STAT 240: Introduction to Data Science

Final Exam Spring 2021


This final exam consists of 5 questions. The last question is choose your own adventure (you must upload only one of the two options). Aspects of this final exam must be handed in through crowdmark. This final exam open book and take home and due Wednesday April 28th at 6:30PM PST. You may work on this final exam for any amount of time between Wednesday April 21st at 3:30PM PST and the deadline. You may access any texts, notes or lectures while completing this final exam. You may access resources on the internet provided that you don’t communicate any aspect of this final exam, distribute the final exam material in any way, or confer with other students or third parties regarding this final exam; as formalized below. This final exam is out of 40 marks.


Honour Code

In taking this final exam you are required to affirm your willingness to abide with the course policies. By signing your name below, you affirm that you are abiding by the following honour code:

I understand that the following activities are prohibited and will be considered cheating. I agree that I will not participate in any of the following activities:

• Looking at or copying from another student’s exam or materials while writing the exam.

• Conferring with other students.

• Having someone else take the exam in your place.

• Distributing the exam materials in any way or discussing final exam materials with anyone in any form or media.

The above honour code is an undertaking for students to abide by both individually and collectively. You must uphold both the spirit and letter of this honour code. Please sign this honour code and upload it to crowdmark.


Signature:

Full Name:

Student Number:

Please complete all questions below and provide your solutions on crowdmark. For questions that require code, provide all your code. You may use any function or package in completing these questions, with no limitations.


Question 1: JSON (10 marks)

a) What does JSON stand for, in the context of databases? (1 mark)

b) Is JSON considered to be a NoSQL database format? (1 mark)

c) List a drawback of, and a benefit of, using a NoSQL database format. (2 marks)

d) List a drawback and benefit of using a relational database such as MySQL. (2 marks)

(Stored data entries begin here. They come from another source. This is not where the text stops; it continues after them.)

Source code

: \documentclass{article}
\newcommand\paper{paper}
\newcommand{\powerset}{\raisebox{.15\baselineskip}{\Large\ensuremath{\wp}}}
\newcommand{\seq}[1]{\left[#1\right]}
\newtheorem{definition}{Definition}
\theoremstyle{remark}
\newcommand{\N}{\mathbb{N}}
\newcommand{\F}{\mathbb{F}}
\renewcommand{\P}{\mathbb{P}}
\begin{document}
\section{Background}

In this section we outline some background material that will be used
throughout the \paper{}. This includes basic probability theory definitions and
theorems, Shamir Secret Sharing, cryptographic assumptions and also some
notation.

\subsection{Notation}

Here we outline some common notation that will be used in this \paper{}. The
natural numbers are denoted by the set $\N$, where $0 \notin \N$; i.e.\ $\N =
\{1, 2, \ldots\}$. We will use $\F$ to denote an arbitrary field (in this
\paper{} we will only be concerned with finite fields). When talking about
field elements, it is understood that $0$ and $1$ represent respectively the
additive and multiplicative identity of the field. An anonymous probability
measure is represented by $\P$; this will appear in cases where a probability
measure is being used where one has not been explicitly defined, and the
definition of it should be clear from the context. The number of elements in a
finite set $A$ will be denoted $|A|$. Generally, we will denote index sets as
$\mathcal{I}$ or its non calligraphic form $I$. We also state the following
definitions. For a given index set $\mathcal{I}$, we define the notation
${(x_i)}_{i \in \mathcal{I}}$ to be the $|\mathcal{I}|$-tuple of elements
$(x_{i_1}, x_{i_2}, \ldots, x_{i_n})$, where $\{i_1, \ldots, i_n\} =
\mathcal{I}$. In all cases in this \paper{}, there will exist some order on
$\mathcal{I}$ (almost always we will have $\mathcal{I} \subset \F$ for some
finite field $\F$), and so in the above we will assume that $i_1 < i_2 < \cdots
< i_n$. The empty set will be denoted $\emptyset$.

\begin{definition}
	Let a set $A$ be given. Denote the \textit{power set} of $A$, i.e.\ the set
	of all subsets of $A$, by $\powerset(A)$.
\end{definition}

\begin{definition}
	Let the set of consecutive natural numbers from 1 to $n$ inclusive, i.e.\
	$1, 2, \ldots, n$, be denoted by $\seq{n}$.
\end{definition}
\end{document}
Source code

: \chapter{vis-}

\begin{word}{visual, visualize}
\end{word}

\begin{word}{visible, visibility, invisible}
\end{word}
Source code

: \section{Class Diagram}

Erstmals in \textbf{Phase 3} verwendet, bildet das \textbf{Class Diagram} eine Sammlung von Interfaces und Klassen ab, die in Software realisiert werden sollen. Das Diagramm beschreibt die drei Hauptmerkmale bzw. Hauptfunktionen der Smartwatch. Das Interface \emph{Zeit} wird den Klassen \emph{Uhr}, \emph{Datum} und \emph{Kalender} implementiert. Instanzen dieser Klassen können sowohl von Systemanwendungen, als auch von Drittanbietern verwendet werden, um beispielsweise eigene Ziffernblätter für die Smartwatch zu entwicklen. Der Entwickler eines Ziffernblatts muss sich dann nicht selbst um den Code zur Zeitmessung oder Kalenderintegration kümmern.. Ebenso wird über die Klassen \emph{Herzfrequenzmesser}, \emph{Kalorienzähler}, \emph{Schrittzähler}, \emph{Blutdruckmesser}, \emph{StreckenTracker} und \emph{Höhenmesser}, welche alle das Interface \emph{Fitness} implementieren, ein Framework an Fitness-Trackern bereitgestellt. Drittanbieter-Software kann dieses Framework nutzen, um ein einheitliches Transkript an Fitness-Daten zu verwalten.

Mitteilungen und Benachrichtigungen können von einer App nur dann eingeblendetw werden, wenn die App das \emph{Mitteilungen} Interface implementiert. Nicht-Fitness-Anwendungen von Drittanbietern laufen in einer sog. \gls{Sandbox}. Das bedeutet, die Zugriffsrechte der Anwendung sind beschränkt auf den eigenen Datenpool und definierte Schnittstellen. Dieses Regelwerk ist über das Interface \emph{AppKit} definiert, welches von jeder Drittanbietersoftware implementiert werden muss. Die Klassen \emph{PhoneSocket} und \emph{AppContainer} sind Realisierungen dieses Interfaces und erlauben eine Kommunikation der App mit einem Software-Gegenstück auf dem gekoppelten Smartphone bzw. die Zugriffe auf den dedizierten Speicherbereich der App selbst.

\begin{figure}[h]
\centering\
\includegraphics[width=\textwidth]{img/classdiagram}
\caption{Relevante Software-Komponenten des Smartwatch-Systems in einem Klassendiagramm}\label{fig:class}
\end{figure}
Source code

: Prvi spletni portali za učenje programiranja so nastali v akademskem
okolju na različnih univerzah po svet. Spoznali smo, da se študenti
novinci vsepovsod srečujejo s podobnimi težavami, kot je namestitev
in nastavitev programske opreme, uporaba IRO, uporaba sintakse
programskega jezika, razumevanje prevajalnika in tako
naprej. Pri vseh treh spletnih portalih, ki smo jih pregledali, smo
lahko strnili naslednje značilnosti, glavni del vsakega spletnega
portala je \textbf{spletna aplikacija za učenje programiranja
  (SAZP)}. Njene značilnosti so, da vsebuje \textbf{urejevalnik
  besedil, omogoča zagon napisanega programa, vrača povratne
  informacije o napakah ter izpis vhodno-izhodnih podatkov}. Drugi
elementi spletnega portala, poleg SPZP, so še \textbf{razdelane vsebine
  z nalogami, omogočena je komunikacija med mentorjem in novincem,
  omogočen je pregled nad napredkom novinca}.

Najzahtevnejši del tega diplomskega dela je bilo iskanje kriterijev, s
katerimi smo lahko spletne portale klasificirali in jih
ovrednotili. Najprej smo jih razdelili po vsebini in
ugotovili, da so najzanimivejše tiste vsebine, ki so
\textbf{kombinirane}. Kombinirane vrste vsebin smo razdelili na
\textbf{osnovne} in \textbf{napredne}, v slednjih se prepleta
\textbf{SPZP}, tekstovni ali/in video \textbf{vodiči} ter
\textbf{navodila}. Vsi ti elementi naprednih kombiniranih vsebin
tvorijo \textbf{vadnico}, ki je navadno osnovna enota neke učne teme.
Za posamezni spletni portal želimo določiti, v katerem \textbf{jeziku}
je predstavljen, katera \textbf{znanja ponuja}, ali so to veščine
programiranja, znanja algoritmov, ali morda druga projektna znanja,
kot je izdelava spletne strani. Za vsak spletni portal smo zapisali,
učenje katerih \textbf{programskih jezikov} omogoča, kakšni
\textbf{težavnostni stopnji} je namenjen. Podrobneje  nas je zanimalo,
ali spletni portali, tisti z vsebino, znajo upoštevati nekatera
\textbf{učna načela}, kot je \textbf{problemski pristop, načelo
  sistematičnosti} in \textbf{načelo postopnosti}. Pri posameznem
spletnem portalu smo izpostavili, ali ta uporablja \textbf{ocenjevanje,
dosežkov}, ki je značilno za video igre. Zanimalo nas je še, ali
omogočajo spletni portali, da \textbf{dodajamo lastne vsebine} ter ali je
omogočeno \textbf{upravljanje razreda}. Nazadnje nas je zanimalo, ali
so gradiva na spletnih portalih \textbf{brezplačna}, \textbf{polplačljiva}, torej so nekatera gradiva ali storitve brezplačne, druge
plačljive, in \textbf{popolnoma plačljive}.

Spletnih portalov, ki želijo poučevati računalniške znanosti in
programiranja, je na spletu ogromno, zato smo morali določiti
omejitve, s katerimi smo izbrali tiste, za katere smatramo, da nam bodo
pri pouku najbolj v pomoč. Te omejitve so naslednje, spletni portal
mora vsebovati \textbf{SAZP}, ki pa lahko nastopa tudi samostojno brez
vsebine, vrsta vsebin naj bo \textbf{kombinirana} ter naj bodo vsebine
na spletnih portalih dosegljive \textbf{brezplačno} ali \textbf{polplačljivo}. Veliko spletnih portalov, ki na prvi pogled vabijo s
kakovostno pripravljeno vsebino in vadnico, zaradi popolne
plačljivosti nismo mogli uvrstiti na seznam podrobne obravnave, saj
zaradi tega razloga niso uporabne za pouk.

e) Which of the following files are valid JSON files? (4 marks) 


file1.json:

[

{ a : 1, b : 2, c : 3 }

]

file2.json:

{

[ a : 1, b : 2, c : 3 ]

}

file3.json:

[

{ "a" : 1, "b" : 2, "c" : 3 }

]

file4.json:

{

[ "a" : 1, "b" : "2", "c" : 3 ]

}


Question 2: JSON to SQL (5 marks)

Consider the following R code and fill in the blanks between # <<< and # >>> so that the postcondition is satisfied. Consider using the packages rjson and sqldf. (5 marks)

library(rjson)

library(sqldf)

# Precondition: 'outfile' is a valid filename string, and 'name' if it is provided is a valid SQLite tablename string. 'infile' is the filename of a JSON file containing a list. The first item of the list is a list of strings specifying column names. Subsequent items of the list are lists of numerical values. Each item of the list has the same number of elements. For example, the following file is in the format specified by this precondition:


infile.json:

[ [ "C1", "C2", "C3" ],

[ 1.1, 2.2, 3.3],

[ 4.4, 5.5, 6.6] ]

# Postcondition: 'outfile' is an SQLite database with a table faithfully representing the data in infile. In the above example this would be a table with three columns with three columns "C1", "C2", "C3" and two entries given by (1.1,2.2,3.3) and (4.4,5.5,6.6). If the parameter 'name' is provided then the name of the table is the value of 'name'. If the parameter 'name' is not provided then the name of the table is "default".


convert = function(infile, outfile, name = "test") {

    data = fromJSON(file = infile)

    # <<<


    # >>>

    db = dbConnect(SQLite(), dbname = outfile)

    dbWriteTable(conn = db,

        name = name,

        value = result,

        row.names = FALSE,

        overwrite = TRUE)

}


Question 3: Data Science (5 marks)

In 240 characters or less, mention a field that you are interested in, and describe how data science will make an impact on that field. (5 marks)


Question 4: A Histogram (10 marks)

Consider a dataset of real values specified by the following variable in R:

x = c(0.2, 0.25, 0.1, 0.7, 0.6, 0.6, 0.61, 0.8)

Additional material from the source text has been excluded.